[Dataset entries]
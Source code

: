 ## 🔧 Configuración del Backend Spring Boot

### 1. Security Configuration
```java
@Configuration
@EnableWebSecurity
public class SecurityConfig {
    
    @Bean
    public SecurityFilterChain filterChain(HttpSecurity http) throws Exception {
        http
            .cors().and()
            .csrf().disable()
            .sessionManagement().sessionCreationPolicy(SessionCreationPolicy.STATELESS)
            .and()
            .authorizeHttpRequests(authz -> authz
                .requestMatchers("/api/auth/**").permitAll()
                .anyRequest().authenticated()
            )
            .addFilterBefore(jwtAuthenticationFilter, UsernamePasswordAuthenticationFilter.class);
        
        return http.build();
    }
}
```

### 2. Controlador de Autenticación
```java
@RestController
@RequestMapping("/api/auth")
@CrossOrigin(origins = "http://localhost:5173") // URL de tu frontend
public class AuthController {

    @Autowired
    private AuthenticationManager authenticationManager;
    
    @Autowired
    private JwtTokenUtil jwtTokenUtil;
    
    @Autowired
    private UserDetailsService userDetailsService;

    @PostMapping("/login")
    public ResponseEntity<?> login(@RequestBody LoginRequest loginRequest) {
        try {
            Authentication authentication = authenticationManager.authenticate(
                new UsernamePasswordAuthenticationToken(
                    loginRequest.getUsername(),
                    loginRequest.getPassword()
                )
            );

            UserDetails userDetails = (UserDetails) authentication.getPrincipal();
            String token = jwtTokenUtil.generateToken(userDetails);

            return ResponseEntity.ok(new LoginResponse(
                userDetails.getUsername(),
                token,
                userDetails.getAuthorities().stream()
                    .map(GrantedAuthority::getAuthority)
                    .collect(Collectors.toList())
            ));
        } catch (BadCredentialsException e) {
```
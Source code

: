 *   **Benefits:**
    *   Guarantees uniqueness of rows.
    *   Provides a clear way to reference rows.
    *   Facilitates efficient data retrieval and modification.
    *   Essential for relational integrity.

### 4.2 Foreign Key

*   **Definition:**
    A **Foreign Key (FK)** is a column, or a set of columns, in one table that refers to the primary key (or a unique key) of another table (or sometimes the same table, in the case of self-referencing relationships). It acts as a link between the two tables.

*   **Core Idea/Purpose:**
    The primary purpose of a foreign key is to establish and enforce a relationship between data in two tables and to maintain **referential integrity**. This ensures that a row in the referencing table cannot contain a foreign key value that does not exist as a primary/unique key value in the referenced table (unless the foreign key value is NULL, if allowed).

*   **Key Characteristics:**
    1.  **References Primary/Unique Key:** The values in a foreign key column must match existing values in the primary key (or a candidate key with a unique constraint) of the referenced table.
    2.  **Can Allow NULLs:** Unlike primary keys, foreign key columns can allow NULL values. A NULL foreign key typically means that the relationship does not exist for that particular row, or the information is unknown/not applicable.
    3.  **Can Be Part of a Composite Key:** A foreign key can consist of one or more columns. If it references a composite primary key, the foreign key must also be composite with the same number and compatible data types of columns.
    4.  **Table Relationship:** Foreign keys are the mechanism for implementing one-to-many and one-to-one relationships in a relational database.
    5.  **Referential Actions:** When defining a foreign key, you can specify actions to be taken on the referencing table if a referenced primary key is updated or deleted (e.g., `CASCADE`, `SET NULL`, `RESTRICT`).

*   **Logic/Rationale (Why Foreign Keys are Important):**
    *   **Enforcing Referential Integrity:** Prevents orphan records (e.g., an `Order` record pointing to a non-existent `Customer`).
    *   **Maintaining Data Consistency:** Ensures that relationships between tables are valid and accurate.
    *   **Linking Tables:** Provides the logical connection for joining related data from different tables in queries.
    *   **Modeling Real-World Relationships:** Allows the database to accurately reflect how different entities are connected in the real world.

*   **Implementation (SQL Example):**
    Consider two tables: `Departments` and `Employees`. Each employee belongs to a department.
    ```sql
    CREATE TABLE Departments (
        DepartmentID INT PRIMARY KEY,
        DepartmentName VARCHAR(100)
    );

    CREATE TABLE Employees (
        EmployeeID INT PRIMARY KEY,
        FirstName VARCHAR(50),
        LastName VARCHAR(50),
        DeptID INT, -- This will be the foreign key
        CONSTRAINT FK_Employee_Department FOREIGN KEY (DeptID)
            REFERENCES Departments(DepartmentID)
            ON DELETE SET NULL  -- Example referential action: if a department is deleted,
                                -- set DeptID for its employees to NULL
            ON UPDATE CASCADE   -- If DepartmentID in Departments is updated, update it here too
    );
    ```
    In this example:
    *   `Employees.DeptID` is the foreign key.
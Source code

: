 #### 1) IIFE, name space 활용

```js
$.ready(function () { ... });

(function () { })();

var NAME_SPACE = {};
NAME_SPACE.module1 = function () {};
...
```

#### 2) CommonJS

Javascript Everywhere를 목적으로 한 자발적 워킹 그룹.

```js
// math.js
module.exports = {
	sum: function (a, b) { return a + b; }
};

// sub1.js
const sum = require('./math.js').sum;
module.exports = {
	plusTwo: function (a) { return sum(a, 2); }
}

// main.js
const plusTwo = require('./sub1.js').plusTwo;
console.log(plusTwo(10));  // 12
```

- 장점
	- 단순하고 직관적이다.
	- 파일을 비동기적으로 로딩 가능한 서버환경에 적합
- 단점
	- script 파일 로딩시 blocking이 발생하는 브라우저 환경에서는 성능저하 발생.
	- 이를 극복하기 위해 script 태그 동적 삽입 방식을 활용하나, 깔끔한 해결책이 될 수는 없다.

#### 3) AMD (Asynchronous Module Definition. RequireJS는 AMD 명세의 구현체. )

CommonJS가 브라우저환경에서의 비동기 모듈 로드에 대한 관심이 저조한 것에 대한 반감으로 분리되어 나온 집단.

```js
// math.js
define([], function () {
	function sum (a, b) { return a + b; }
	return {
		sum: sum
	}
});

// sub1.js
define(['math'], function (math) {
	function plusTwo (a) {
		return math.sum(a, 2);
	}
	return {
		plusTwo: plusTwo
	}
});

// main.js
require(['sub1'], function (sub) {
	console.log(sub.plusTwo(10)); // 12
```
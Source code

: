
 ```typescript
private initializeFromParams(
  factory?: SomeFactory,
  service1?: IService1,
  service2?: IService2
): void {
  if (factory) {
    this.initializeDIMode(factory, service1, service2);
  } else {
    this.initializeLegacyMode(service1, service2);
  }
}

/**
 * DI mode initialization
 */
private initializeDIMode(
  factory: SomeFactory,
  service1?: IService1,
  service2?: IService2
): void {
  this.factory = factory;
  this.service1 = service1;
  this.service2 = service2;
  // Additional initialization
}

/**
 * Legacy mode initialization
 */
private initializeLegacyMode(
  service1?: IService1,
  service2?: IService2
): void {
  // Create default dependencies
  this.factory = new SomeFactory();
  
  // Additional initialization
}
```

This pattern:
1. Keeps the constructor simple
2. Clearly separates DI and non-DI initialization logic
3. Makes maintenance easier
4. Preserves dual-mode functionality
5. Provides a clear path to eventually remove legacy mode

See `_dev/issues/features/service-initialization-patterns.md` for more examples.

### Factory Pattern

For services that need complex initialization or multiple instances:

**EXERCISE OBJECTIVE:**
Go through the records above and copy every line with the word "plusTwo".

**RESPONSE TO THE EXERCISE:**
	plusTwo: function (a) { return sum(a, 2); }
const plusTwo = require('./sub1.js').plusTwo;
console.log(plusTwo(10));  // 12
	function plusTwo (a) {
		plusTwo: plusTwo
	console.log(sub.plusTwo(10)); // 12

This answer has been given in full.